- _WHAT THE EXERCISE ASKS_
Say how many lines of the material include "addition". Give the number without any other text.

- _PROVIDED ENTRIES_
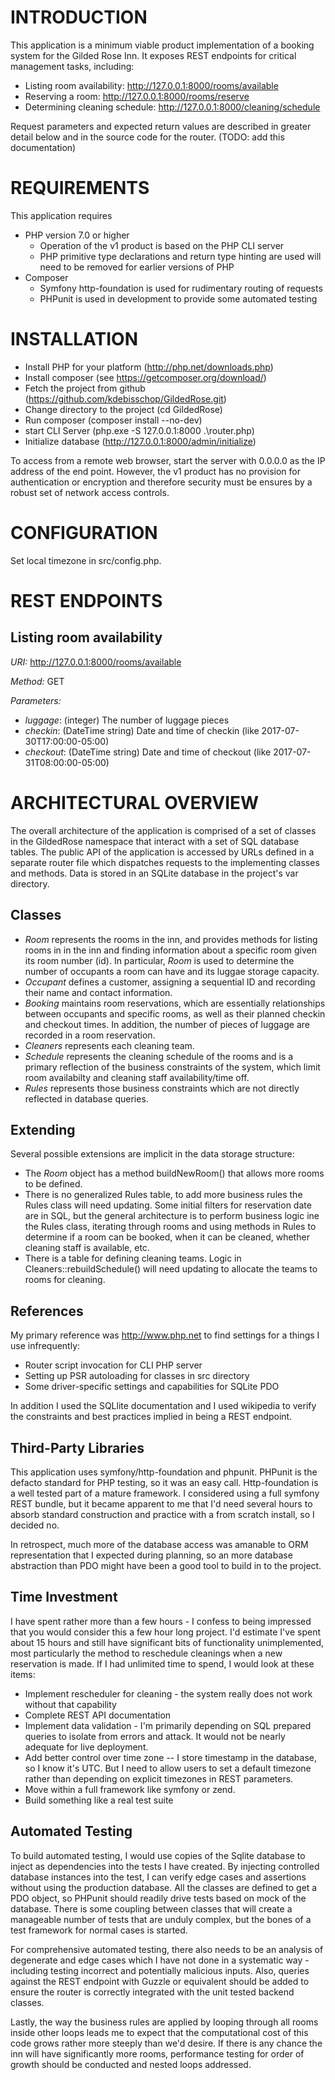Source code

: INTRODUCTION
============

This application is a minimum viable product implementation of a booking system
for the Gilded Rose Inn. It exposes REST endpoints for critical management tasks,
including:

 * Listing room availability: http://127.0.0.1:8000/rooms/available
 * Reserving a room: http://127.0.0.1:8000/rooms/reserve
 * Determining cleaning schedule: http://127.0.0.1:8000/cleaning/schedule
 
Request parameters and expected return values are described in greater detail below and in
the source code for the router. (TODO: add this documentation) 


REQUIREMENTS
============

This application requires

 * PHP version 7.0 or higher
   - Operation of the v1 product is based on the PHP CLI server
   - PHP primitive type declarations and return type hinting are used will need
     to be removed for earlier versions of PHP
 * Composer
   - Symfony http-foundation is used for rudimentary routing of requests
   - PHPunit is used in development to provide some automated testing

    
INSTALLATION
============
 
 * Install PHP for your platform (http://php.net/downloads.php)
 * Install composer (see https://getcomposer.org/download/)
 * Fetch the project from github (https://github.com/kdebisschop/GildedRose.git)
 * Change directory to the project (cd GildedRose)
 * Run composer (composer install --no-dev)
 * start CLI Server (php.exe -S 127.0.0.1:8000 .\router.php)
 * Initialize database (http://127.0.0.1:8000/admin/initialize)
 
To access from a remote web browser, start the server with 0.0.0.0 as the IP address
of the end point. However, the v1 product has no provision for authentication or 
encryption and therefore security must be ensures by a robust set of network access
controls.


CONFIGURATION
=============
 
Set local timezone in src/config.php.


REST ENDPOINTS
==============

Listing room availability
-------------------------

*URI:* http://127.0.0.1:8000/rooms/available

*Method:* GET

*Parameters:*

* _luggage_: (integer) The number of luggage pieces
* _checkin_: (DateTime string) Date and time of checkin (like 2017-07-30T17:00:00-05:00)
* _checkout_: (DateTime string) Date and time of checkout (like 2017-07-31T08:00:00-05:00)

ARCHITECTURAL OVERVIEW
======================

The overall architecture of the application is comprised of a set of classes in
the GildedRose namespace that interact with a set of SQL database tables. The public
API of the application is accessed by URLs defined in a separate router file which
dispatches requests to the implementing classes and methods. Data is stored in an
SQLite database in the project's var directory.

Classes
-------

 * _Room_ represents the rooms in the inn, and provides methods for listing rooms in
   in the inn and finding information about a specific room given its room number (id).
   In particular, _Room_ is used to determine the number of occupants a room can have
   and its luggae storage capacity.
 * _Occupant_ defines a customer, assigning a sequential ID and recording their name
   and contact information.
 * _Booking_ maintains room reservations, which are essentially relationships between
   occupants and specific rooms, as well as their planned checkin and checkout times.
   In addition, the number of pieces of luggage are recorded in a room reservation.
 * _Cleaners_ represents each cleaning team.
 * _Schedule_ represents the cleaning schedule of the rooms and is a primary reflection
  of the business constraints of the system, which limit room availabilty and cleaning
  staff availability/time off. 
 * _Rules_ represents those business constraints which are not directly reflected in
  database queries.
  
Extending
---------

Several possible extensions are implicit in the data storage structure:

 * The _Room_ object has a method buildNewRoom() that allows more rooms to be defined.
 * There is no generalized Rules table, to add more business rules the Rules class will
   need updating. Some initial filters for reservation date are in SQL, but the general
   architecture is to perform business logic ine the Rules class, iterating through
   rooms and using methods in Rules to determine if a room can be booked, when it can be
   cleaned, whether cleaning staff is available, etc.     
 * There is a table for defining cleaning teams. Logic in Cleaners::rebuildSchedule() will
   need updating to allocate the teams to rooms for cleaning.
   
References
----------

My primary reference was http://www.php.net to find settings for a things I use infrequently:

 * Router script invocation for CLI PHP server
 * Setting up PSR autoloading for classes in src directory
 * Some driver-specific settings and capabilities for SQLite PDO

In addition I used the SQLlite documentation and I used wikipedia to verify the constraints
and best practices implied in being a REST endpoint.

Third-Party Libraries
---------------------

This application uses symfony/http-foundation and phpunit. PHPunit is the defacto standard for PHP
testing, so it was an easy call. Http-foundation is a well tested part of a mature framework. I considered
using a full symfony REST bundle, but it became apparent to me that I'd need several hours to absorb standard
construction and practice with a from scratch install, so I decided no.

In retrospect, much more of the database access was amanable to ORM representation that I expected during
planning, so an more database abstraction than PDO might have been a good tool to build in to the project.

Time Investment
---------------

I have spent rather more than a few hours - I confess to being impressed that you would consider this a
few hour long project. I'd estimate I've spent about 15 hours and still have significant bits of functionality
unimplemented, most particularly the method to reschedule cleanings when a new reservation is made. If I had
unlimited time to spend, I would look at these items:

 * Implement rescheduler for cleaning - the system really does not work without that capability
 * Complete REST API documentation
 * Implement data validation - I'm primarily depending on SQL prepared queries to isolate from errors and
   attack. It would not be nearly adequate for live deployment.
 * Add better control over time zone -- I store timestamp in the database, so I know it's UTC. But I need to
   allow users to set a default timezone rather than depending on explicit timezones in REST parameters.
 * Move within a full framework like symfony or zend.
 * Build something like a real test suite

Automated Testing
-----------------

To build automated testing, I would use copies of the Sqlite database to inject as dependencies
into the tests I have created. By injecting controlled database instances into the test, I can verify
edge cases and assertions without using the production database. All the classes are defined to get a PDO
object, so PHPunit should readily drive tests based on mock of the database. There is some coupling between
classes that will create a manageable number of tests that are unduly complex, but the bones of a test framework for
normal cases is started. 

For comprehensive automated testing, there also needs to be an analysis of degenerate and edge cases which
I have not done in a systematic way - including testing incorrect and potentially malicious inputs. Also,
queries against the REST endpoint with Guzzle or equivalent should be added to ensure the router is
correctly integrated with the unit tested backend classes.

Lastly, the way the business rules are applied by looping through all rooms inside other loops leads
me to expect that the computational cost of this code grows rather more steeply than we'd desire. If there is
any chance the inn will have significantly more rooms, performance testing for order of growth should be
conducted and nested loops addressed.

* * *

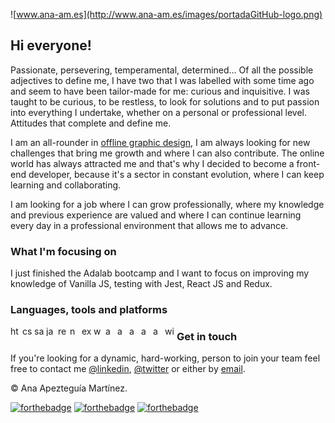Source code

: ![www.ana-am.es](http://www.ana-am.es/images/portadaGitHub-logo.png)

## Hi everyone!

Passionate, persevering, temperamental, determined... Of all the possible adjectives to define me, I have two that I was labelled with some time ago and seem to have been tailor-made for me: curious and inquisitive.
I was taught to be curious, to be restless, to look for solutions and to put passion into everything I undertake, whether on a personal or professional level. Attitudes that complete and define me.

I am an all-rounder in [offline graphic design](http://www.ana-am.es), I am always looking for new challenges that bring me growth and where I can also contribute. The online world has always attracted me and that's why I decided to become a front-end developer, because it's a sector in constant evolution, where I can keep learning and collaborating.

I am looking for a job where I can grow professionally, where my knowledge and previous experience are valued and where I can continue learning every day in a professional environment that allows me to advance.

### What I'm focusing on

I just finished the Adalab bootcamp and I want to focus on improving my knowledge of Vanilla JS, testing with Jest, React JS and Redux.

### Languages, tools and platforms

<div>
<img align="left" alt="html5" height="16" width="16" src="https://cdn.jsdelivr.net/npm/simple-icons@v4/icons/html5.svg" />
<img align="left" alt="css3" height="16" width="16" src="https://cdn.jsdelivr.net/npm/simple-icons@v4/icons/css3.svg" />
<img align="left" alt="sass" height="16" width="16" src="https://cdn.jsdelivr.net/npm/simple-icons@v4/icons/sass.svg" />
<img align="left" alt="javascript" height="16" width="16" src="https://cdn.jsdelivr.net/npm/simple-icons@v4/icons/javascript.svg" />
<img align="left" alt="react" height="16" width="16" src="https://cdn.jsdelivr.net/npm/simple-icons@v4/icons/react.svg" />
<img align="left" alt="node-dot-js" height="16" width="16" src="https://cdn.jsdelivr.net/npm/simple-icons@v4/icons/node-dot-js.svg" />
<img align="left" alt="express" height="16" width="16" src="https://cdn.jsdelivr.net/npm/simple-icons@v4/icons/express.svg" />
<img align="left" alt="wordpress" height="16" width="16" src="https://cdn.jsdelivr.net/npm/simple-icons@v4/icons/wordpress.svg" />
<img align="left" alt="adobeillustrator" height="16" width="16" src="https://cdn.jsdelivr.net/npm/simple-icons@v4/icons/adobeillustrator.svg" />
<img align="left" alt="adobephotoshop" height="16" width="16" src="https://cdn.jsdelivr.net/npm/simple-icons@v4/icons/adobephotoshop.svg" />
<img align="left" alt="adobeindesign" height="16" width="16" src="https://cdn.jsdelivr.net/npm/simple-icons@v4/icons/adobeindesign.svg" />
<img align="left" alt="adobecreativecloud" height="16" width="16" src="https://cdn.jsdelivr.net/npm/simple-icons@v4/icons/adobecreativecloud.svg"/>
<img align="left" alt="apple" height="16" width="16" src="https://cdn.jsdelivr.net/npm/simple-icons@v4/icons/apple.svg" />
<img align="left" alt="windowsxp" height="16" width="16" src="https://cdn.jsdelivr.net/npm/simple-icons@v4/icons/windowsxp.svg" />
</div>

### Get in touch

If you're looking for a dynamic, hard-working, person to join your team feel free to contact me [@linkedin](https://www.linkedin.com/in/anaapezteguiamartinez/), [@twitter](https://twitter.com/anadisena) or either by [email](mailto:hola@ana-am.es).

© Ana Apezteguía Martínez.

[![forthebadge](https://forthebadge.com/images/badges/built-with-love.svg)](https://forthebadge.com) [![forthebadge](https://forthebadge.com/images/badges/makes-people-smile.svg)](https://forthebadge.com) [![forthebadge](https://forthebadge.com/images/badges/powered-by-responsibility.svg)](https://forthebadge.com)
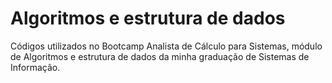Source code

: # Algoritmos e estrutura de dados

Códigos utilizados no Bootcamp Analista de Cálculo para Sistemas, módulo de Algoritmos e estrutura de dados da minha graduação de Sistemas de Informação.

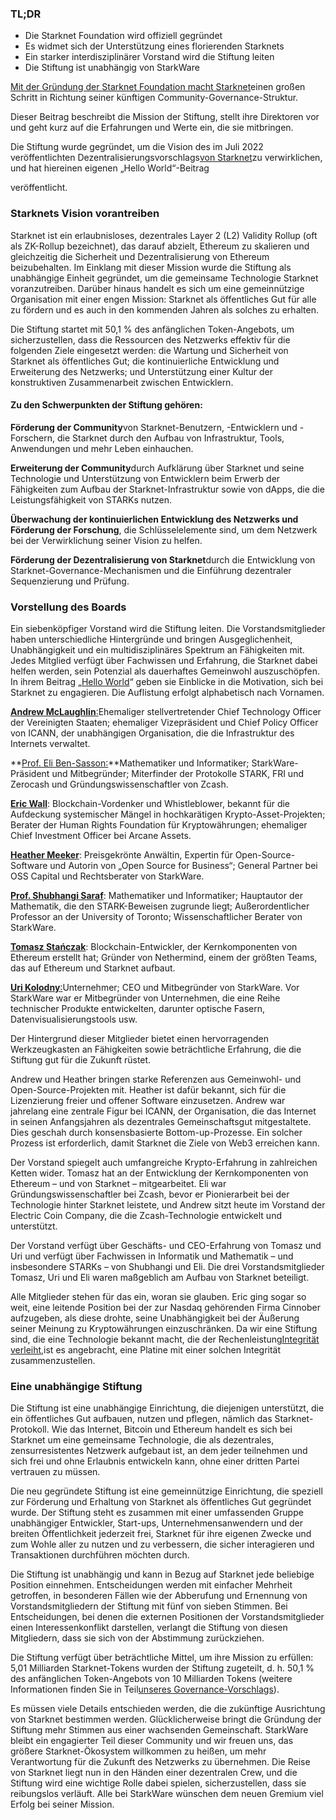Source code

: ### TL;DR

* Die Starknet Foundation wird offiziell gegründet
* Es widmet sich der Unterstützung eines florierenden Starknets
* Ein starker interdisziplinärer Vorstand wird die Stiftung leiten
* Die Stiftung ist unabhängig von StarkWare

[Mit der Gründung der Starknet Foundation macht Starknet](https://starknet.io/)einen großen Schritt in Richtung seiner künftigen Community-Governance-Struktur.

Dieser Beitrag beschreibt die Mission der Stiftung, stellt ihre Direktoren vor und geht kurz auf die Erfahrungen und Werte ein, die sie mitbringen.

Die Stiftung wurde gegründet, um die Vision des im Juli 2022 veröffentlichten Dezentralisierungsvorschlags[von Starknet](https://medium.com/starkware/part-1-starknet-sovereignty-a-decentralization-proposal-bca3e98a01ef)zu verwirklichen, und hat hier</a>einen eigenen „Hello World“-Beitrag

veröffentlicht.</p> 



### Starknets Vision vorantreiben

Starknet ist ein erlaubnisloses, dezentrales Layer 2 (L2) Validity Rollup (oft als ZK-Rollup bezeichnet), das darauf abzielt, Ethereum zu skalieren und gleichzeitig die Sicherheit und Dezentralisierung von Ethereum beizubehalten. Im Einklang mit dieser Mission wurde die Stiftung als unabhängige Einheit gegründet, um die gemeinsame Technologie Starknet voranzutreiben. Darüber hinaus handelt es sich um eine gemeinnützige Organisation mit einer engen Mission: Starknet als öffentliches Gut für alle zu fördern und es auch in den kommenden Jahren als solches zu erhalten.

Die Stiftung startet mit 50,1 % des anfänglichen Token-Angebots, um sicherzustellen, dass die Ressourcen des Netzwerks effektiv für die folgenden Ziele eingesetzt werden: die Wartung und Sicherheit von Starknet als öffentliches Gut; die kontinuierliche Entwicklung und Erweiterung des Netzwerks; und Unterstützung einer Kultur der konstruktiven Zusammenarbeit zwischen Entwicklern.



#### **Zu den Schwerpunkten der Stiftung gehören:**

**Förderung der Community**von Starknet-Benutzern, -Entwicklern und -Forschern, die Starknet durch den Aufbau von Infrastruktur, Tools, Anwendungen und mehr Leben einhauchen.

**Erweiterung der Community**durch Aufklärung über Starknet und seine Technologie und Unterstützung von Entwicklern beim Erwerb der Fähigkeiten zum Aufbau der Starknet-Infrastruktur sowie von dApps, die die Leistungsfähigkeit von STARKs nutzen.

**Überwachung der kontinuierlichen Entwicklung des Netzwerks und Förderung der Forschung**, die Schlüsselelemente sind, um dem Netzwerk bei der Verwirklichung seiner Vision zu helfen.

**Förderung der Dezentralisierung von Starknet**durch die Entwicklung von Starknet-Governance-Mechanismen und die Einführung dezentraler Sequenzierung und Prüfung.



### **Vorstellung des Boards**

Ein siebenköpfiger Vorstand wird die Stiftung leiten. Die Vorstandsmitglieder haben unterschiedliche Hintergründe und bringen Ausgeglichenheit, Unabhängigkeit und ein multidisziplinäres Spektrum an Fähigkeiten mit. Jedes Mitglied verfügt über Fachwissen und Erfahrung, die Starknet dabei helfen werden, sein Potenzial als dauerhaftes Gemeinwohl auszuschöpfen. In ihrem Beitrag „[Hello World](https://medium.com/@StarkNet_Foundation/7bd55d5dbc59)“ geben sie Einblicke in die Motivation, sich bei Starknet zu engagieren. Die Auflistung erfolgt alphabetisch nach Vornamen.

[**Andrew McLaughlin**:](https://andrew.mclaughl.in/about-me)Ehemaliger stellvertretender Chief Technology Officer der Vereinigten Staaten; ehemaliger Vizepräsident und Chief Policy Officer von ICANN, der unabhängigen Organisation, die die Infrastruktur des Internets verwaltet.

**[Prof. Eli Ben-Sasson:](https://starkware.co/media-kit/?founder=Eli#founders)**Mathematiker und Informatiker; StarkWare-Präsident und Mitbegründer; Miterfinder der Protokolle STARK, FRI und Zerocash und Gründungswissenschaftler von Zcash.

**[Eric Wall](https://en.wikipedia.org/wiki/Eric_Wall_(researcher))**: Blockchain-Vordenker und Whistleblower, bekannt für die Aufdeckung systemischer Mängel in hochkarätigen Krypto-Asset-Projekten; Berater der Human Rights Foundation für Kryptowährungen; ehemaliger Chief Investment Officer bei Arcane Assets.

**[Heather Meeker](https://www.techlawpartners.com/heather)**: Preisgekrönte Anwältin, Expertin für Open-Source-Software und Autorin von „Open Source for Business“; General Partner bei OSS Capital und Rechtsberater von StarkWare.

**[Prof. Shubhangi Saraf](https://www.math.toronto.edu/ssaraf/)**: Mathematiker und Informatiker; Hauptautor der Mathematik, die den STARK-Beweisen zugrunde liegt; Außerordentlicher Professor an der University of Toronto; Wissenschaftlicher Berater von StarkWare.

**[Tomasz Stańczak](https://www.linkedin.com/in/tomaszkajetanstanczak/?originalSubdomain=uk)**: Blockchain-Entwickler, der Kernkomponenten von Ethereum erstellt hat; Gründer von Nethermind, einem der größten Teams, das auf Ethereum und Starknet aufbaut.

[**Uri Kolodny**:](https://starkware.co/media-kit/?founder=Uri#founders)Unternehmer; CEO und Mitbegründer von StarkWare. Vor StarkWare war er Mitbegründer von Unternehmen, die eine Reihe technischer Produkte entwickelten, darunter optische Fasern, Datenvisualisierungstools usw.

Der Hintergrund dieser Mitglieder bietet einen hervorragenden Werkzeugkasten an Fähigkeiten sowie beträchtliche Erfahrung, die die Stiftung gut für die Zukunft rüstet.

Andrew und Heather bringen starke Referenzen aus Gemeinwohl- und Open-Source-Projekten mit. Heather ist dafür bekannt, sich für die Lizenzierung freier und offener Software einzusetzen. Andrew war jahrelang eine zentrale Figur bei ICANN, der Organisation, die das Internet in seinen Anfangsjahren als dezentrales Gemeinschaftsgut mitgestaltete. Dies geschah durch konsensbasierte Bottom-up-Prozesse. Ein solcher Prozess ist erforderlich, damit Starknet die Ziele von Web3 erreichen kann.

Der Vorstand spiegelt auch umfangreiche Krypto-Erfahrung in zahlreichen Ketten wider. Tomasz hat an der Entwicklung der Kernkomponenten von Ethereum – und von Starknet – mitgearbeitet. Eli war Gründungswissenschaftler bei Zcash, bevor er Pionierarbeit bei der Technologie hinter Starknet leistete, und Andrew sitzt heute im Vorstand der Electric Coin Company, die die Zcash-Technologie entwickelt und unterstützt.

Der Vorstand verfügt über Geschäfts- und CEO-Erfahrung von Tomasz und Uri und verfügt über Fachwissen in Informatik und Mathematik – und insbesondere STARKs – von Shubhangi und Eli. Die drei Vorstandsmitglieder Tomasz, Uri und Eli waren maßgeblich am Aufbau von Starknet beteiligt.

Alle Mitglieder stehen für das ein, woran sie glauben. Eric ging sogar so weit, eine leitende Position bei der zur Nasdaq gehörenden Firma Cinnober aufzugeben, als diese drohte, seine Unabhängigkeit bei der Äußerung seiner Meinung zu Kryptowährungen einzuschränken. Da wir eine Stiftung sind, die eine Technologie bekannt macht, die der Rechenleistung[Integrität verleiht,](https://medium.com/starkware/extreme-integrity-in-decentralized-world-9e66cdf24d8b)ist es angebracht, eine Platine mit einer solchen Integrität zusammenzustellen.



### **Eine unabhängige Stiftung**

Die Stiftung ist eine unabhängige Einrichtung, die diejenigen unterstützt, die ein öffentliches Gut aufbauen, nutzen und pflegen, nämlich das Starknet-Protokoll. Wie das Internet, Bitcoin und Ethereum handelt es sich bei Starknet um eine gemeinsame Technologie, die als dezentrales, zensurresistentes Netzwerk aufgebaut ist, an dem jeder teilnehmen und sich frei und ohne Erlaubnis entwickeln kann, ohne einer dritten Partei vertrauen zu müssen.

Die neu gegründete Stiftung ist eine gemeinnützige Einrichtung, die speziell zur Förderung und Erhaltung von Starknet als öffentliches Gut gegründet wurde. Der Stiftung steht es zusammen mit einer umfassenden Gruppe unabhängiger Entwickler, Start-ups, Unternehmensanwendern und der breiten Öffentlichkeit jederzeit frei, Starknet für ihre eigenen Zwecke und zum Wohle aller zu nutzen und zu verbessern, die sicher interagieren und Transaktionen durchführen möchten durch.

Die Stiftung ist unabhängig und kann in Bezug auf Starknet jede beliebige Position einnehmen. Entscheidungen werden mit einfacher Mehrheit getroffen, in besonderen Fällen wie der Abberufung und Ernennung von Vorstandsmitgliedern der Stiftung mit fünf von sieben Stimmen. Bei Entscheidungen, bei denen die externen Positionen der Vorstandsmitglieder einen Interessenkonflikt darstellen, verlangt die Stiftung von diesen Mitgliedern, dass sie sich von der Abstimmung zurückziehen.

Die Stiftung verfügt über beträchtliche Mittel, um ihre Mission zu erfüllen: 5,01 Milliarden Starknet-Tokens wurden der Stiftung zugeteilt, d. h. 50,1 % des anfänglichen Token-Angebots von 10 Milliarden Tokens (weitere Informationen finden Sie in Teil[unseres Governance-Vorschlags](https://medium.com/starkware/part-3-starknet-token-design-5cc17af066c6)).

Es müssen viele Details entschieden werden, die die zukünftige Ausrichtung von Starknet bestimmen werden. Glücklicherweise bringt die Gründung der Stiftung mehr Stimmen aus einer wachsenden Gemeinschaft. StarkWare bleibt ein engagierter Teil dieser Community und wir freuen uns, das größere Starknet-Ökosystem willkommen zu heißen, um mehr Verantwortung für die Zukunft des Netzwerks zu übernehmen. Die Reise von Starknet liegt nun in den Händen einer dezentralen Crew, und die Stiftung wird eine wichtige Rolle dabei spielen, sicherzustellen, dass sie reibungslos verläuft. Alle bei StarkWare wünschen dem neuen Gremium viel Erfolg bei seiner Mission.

---

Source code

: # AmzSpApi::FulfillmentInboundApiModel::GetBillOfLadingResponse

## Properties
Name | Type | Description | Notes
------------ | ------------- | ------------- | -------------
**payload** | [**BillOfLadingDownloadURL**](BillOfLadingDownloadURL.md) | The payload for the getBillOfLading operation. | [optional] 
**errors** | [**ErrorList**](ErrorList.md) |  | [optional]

- _RESULT FOR THIS TASK_
2